A mechanistic performance model for superscalar out-of-order processors

  • Authors:
  • Stijn Eyerman;Lieven Eeckhout;Tejas Karkhanis;James E. Smith

  • Affiliations:
  • Ghent University, Ghent, Belgium;Ghent University, Ghent, Belgium;Advanced Micro Devices, Sunnyvale, CA;University of Wisconsin -- Madison, Madison, WI

  • Venue:
  • ACM Transactions on Computer Systems (TOCS)
  • Year:
  • 2009

Quantified Score

Hi-index 0.00

Visualization

Abstract

A mechanistic model for out-of-order superscalar processors is developed and then applied to the study of microarchitecture resource scaling. The model divides execution time into intervals separated by disruptive miss events such as branch mispredictions and cache misses. Each type of miss event results in characterizable performance behavior for the execution time interval. By considering an interval's type and length (measured in instructions), execution time can be predicted for the interval. Overall execution time is then determined by aggregating the execution time over all intervals. The mechanistic model provides several advantages over prior modeling approaches, and, when estimating performance, it differs from detailed simulation of a 4-wide out-of-order processor by an average of 7%. The mechanistic model is applied to the general problem of resource scaling in out-of-order superscalar processors. First, we use the model to determine size relationships among microarchitecture structures in a balanced processor design.
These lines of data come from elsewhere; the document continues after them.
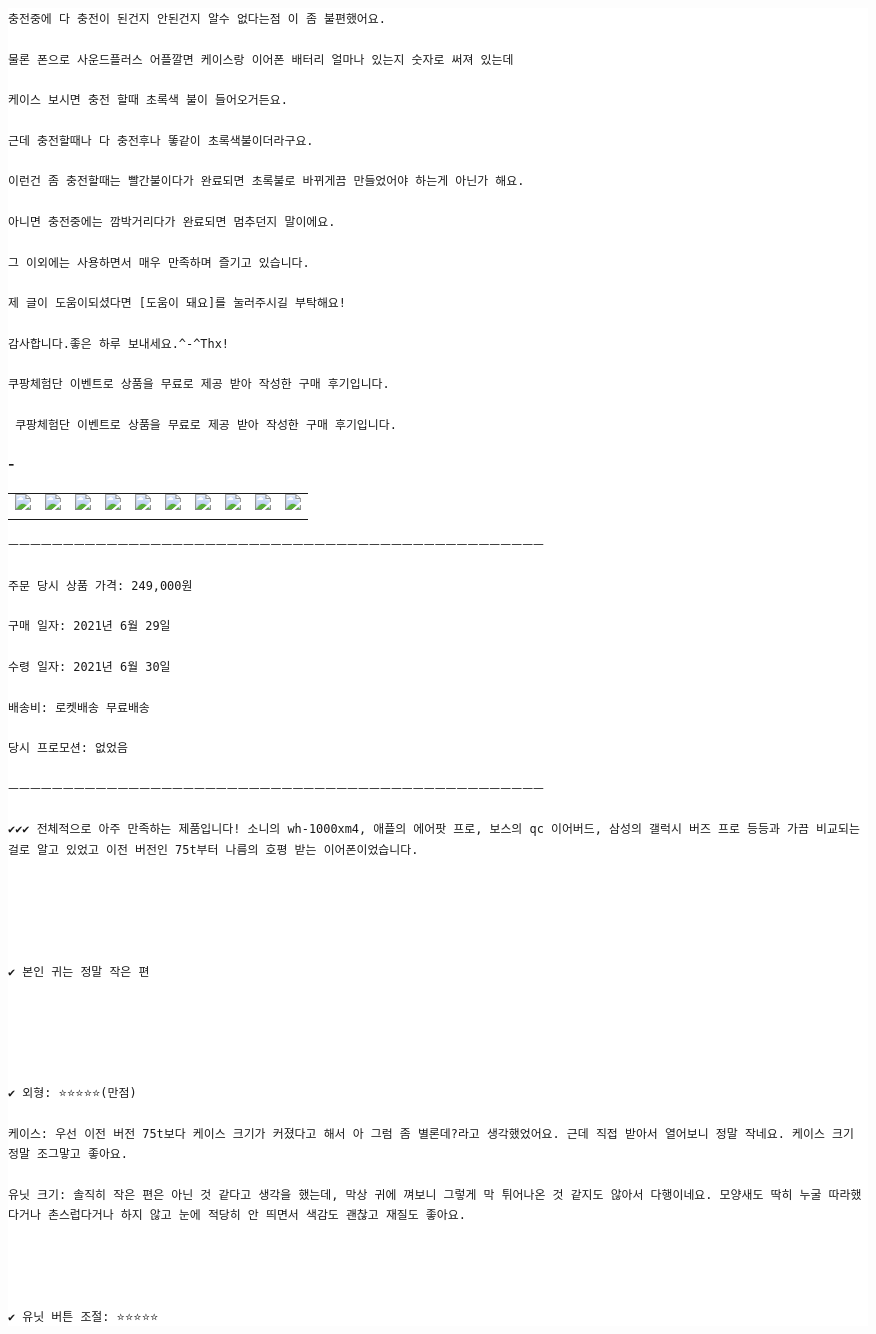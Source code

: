     충전중에 다 충전이 된건지 안된건지 알수 없다는점 이 좀 불편했어요.
    
    물론 폰으로 사운드플러스 어플깔면 케이스랑 이어폰 배터리 얼마나 있는지 숫자로 써져 있는데
    
    케이스 보시면 충전 할때 초록색 불이 들어오거든요.
    
    근데 충전할때나 다 충전후나 똫같이 초록색불이더라구요.
    
    이런건 좀 충전할때는 빨간불이다가 완료되면 초록불로 바뀌게끔 만들었어야 하는게 아닌가 해요.
    
    아니면 충전중에는 깜박거리다가 완료되면 멈추던지 말이에요.
    
    그 이외에는 사용하면서 매우 만족하며 즐기고 있습니다.
    
    제 글이 도움이되셨다면 [도움이 돼요]를 눌러주시길 부탁해요!
    
    감사합니다.좋은 하루 보내세요.^-^Thx!
    
    쿠팡체험단 이벤트로 상품을 무료로 제공 받아 작성한 구매 후기입니다.
    
     쿠팡체험단 이벤트로 상품을 무료로 제공 받아 작성한 구매 후기입니다.

####    -
| | | | | | | | | | |
| --- | --- | --- | --- | --- | --- | --- | --- | --- | --- | 
| <img src = "https://thumbnail9.coupangcdn.com/thumbnails/local/320/image2/PRODUCTREVIEW/202107/5/5181578252411385962/1deed617-f2b1-45a5-803b-a4f8d1499a01.jpg" style="width: 100%; height: auto; margin-top: -2.31094px; opacity: 1;">| <img src = "https://thumbnail7.coupangcdn.com/thumbnails/local/320/image2/PRODUCTREVIEW/202107/5/5181578252411385962/17f2e7b6-3b03-40a2-bfa9-b64280ad8aa8.jpg" style="width: 100%; height: auto; margin-top: -2.31094px; opacity: 1;">| <img src = "https://thumbnail6.coupangcdn.com/thumbnails/local/320/image2/PRODUCTREVIEW/202107/5/5181578252411385962/90879e6f-aae5-435a-ac1c-b6e45bcae584.jpg" style="width: 100%; height: auto; margin-top: -2.31094px; opacity: 1;">| <img src = "https://thumbnail6.coupangcdn.com/thumbnails/local/320/image2/PRODUCTREVIEW/202107/5/5181578252411385962/033bcac4-8bde-4df1-8d5d-fae761d11c41.jpg" style="width: 100%; height: auto; margin-top: -2.31094px; opacity: 1;">| <img src = "https://thumbnail6.coupangcdn.com/thumbnails/local/320/image2/PRODUCTREVIEW/202107/5/5181578252411385962/50d6fab6-0380-4b62-8fd0-61f17906809b.jpg" style="width: 100%; height: auto; margin-top: -2.31094px; opacity: 1;">| <img src = "https://thumbnail7.coupangcdn.com/thumbnails/local/320/image2/PRODUCTREVIEW/202107/5/5181578252411385962/f5710228-9c37-4ebc-a008-5a808fdda0d0.jpg" style="width: 100%; height: auto; margin-top: -2.31094px; opacity: 1;">| <img src = "https://thumbnail10.coupangcdn.com/thumbnails/local/320/image2/PRODUCTREVIEW/202107/5/5181578252411385962/5846f533-9782-4dc2-b901-32b214861739.jpg" style="width: 100%; height: auto; margin-top: -2.31094px; opacity: 1;">| <img src = "https://thumbnail7.coupangcdn.com/thumbnails/local/320/image2/PRODUCTREVIEW/202107/5/5181578252411385962/ce4cb23f-41bc-431d-8271-91a235ae560e.jpg" style="width: 100%; height: auto; margin-top: -2.31094px; opacity: 1;">| <img src = "https://thumbnail6.coupangcdn.com/thumbnails/local/320/image2/PRODUCTREVIEW/202107/5/5181578252411385962/0d755824-538e-4de6-b0e9-3254f5e83854.jpg" style="width: 100%; height: auto; margin-top: -2.31094px; opacity: 1;">| <img src = "https://thumbnail10.coupangcdn.com/thumbnails/local/320/image2/PRODUCTREVIEW/202107/5/5181578252411385962/6816344e-273d-45de-bb98-adf320576b48.jpg" style="width: 100%; height: auto; margin-top: -2.31094px; opacity: 1;">| 

    ㅡㅡㅡㅡㅡㅡㅡㅡㅡㅡㅡㅡㅡㅡㅡㅡㅡㅡㅡㅡㅡㅡㅡㅡㅡㅡㅡㅡㅡㅡㅡㅡㅡㅡㅡㅡㅡㅡㅡㅡㅡㅡㅡㅡㅡㅡㅡㅡㅡ
    
    주문 당시 상품 가격: 249,000원
    
    구매 일자: 2021년 6월 29일
    
    수령 일자: 2021년 6월 30일
    
    배송비: 로켓배송 무료배송
    
    당시 프로모션: 없었음
    
    ㅡㅡㅡㅡㅡㅡㅡㅡㅡㅡㅡㅡㅡㅡㅡㅡㅡㅡㅡㅡㅡㅡㅡㅡㅡㅡㅡㅡㅡㅡㅡㅡㅡㅡㅡㅡㅡㅡㅡㅡㅡㅡㅡㅡㅡㅡㅡㅡㅡ
    
    ✔✔✔ 전체적으로 아주 만족하는 제품입니다! 소니의 wh-1000xm4, 애플의 에어팟 프로, 보스의 qc 이어버드, 삼성의 갤럭시 버즈 프로 등등과 가끔 비교되는 걸로 알고 있었고 이전 버전인 75t부터 나름의 호평 받는 이어폰이었습니다.
    
    
    
    
    
    ✔ 본인 귀는 정말 작은 편
    
    
    
    
    
    ✔ 외형: ⭐⭐⭐⭐⭐(만점)
    
    케이스: 우선 이전 버전 75t보다 케이스 크기가 커졌다고 해서 아 그럼 좀 별론데?라고 생각했었어요. 근데 직접 받아서 열어보니 정말 작네요. 케이스 크기 정말 조그맣고 좋아요. 
    
    유닛 크기: 솔직히 작은 편은 아닌 것 같다고 생각을 했는데, 막상 귀에 껴보니 그렇게 막 튀어나온 것 같지도 않아서 다행이네요. 모양새도 딱히 누굴 따라했다거나 촌스럽다거나 하지 않고 눈에 적당히 안 띄면서 색감도 괜찮고 재질도 좋아요.
    
    
    
    
    ✔ 유닛 버튼 조절: ⭐⭐⭐⭐⭐
    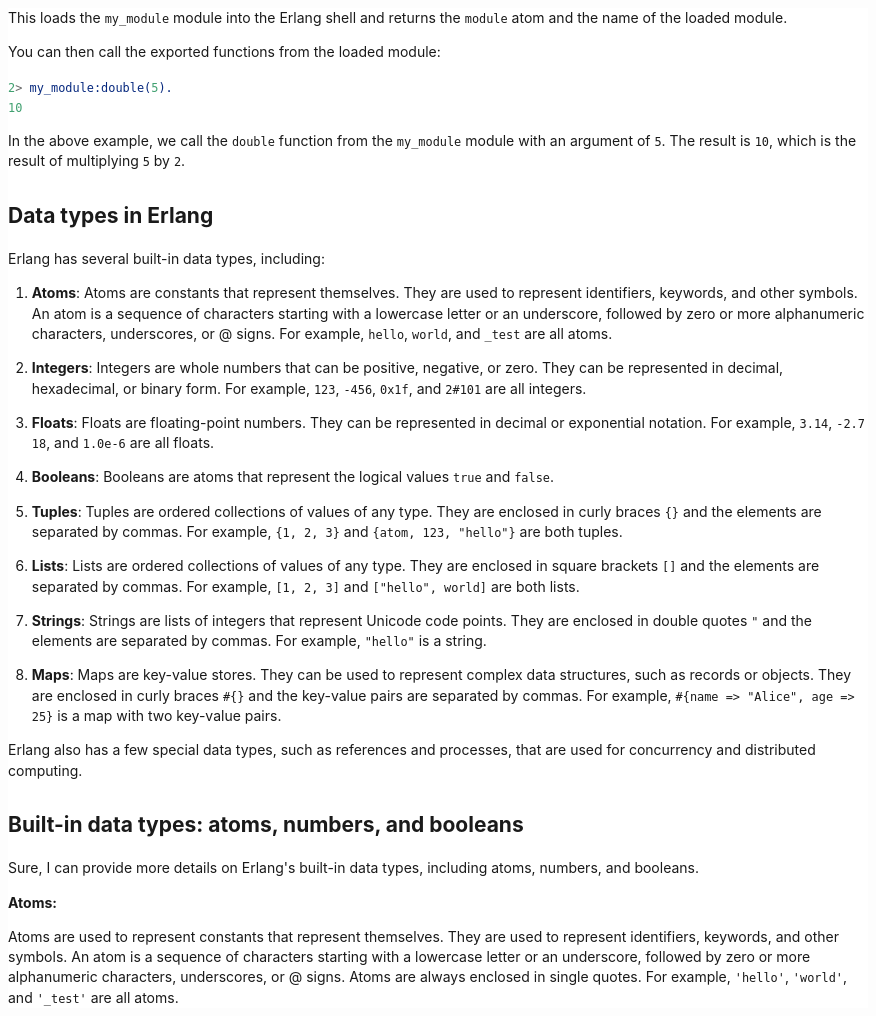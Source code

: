 This loads the `my_module` module into the Erlang shell and returns the `module` atom and the name of the loaded module.

You can then call the exported functions from the loaded module:

```erlang
2> my_module:double(5).
10
```

In the above example, we call the `double` function from the `my_module` module with an argument of `5`. The result is `10`, which is the result of multiplying `5` by `2`.

## Data types in Erlang

Erlang has several built-in data types, including:

1. **Atoms**: Atoms are constants that represent themselves. They are used to represent identifiers, keywords, and other symbols. An atom is a sequence of characters starting with a lowercase letter or an underscore, followed by zero or more alphanumeric characters, underscores, or @ signs. For example, `hello`, `world`, and `_test` are all atoms.

2. **Integers**: Integers are whole numbers that can be positive, negative, or zero. They can be represented in decimal, hexadecimal, or binary form. For example, `123`, `-456`, `0x1f`, and `2#101` are all integers.

3. **Floats**: Floats are floating-point numbers. They can be represented in decimal or exponential notation. For example, `3.14`, `-2.718`, and `1.0e-6` are all floats.

4. **Booleans**: Booleans are atoms that represent the logical values `true` and `false`.

5. **Tuples**: Tuples are ordered collections of values of any type. They are enclosed in curly braces `{}` and the elements are separated by commas. For example, `{1, 2, 3}` and `{atom, 123, "hello"}` are both tuples.

6. **Lists**: Lists are ordered collections of values of any type. They are enclosed in square brackets `[]` and the elements are separated by commas. For example, `[1, 2, 3]` and `["hello", world]` are both lists.

7. **Strings**: Strings are lists of integers that represent Unicode code points. They are enclosed in double quotes `"` and the elements are separated by commas. For example, `"hello"` is a string.

8. **Maps**: Maps are key-value stores. They can be used to represent complex data structures, such as records or objects. They are enclosed in curly braces `#{}` and the key-value pairs are separated by commas. For example, `#{name => "Alice", age => 25}` is a map with two key-value pairs.

Erlang also has a few special data types, such as references and processes, that are used for concurrency and distributed computing.

## Built-in data types: atoms, numbers, and booleans

Sure, I can provide more details on Erlang's built-in data types, including atoms, numbers, and booleans.

**Atoms:**

Atoms are used to represent constants that represent themselves. They are used to represent identifiers, keywords, and other symbols. An atom is a sequence of characters starting with a lowercase letter or an underscore, followed by zero or more alphanumeric characters, underscores, or @ signs. Atoms are always enclosed in single quotes. For example, `'hello'`, `'world'`, and `'_test'` are all atoms.
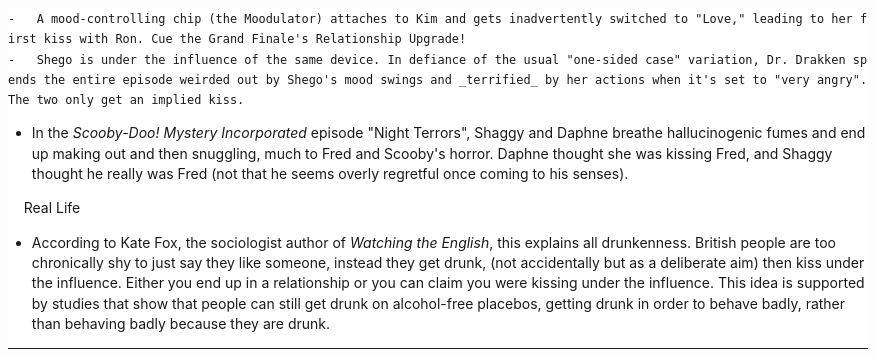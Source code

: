     -   A mood-controlling chip (the Moodulator) attaches to Kim and gets inadvertently switched to "Love," leading to her first kiss with Ron. Cue the Grand Finale's Relationship Upgrade!
    -   Shego is under the influence of the same device. In defiance of the usual "one-sided case" variation, Dr. Drakken spends the entire episode weirded out by Shego's mood swings and _terrified_ by her actions when it's set to "very angry". The two only get an implied kiss.
-   In the _Scooby-Doo! Mystery Incorporated_ episode "Night Terrors", Shaggy and Daphne breathe hallucinogenic fumes and end up making out and then snuggling, much to Fred and Scooby's horror. Daphne thought she was kissing Fred, and Shaggy thought he really was Fred (not that he seems overly regretful once coming to his senses).

    Real Life 

-   According to Kate Fox, the sociologist author of _Watching the English_, this explains all drunkenness. British people are too chronically shy to just say they like someone, instead they get drunk, (not accidentally but as a deliberate aim) then kiss under the influence. Either you end up in a relationship or you can claim you were kissing under the influence. This idea is supported by studies that show that people can still get drunk on alcohol-free placebos, getting drunk in order to behave badly, rather than behaving badly because they are drunk.

___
Second, we use the mechanistic model to study scaling of both pipeline depth and width in balanced processor designs. We corroborate previous results in this area and provide new results. For example, we show that at optimal design points, the pipeline depth times the square root of the processor width is nearly constant. Finally, we consider the behavior of unbalanced, overprovisioned processor designs based on insight gained from the mechanistic model. We show that in certain situations an overprovisioned processor may lead to improved overall performance. Designs where a processor's dispatch width is wider than its issue width are of particular interest.